- [EXTRACTED INFORMATION]

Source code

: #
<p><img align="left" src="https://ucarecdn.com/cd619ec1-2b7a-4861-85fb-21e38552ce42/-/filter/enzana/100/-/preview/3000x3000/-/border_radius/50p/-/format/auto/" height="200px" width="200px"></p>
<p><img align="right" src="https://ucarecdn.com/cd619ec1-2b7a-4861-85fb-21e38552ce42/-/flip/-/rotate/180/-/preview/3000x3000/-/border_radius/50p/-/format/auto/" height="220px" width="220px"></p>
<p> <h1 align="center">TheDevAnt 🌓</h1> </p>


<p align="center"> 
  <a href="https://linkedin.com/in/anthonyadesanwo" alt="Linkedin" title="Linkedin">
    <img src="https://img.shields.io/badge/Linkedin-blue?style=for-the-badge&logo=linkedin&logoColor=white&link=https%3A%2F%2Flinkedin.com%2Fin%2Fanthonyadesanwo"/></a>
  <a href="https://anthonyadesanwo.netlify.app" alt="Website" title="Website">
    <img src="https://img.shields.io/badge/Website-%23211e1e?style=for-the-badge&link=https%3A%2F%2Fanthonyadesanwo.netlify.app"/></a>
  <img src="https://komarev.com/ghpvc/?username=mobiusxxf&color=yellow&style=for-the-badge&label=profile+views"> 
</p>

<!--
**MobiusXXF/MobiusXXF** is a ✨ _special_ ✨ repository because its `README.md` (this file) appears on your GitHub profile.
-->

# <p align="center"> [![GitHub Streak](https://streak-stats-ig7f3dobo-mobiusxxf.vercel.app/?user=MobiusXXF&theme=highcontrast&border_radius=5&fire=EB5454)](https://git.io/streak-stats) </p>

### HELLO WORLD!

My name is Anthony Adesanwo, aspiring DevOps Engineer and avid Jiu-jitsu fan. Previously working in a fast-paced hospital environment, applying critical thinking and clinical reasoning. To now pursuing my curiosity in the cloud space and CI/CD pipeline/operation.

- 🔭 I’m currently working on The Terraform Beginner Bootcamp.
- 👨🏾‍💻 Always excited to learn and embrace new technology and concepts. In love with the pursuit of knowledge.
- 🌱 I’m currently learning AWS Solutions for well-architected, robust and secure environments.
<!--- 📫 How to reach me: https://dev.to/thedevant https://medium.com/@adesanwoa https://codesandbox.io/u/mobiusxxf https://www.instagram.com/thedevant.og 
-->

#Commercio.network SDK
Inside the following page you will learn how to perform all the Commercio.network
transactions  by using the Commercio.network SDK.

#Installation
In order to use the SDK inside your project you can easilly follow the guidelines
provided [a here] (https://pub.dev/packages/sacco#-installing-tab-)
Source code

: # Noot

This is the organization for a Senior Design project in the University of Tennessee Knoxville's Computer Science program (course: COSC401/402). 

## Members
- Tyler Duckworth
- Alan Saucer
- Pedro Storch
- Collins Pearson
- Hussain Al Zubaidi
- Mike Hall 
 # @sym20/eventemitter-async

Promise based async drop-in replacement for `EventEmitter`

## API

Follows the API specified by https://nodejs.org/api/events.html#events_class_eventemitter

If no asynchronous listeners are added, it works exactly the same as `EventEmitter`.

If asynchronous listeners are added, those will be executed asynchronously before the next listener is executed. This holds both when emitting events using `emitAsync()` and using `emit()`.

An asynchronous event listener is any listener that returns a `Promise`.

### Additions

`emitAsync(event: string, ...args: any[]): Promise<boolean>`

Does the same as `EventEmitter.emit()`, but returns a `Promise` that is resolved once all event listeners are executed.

- [YOUR INSTRUCTIONS] Could you output, exactly and with nothing else, the lines from the start of the records through the line containing "#Commercio.network SDK"?

- [ANSWER FOR THE TASK]
Source code

: #
<p><img align="left" src="https://ucarecdn.com/cd619ec1-2b7a-4861-85fb-21e38552ce42/-/filter/enzana/100/-/preview/3000x3000/-/border_radius/50p/-/format/auto/" height="200px" width="200px"></p>
<p><img align="right" src="https://ucarecdn.com/cd619ec1-2b7a-4861-85fb-21e38552ce42/-/flip/-/rotate/180/-/preview/3000x3000/-/border_radius/50p/-/format/auto/" height="220px" width="220px"></p>
<p> <h1 align="center">TheDevAnt 🌓</h1> </p>


<p align="center"> 
  <a href="https://linkedin.com/in/anthonyadesanwo" alt="Linkedin" title="Linkedin">
    <img src="https://img.shields.io/badge/Linkedin-blue?style=for-the-badge&logo=linkedin&logoColor=white&link=https%3A%2F%2Flinkedin.com%2Fin%2Fanthonyadesanwo"/></a>
  <a href="https://anthonyadesanwo.netlify.app" alt="Website" title="Website">
    <img src="https://img.shields.io/badge/Website-%23211e1e?style=for-the-badge&link=https%3A%2F%2Fanthonyadesanwo.netlify.app"/></a>
  <img src="https://komarev.com/ghpvc/?username=mobiusxxf&color=yellow&style=for-the-badge&label=profile+views"> 
</p>

<!--
**MobiusXXF/MobiusXXF** is a ✨ _special_ ✨ repository because its `README.md` (this file) appears on your GitHub profile.
-->

# <p align="center"> [![GitHub Streak](https://streak-stats-ig7f3dobo-mobiusxxf.vercel.app/?user=MobiusXXF&theme=highcontrast&border_radius=5&fire=EB5454)](https://git.io/streak-stats) </p>

### HELLO WORLD!

My name is Anthony Adesanwo, aspiring DevOps Engineer and avid Jiu-jitsu fan. Previously working in a fast-paced hospital environment, applying critical thinking and clinical reasoning. To now pursuing my curiosity in the cloud space and CI/CD pipeline/operation.

- 🔭 I’m currently working on The Terraform Beginner Bootcamp.
- 👨🏾‍💻 Always excited to learn and embrace new technology and concepts. In love with the pursuit of knowledge.
- 🌱 I’m currently learning AWS Solutions for well-architected, robust and secure environments.
<!--- 📫 How to reach me: https://dev.to/thedevant https://medium.com/@adesanwoa https://codesandbox.io/u/mobiusxxf https://www.instagram.com/thedevant.og 
-->

#Commercio.network SDK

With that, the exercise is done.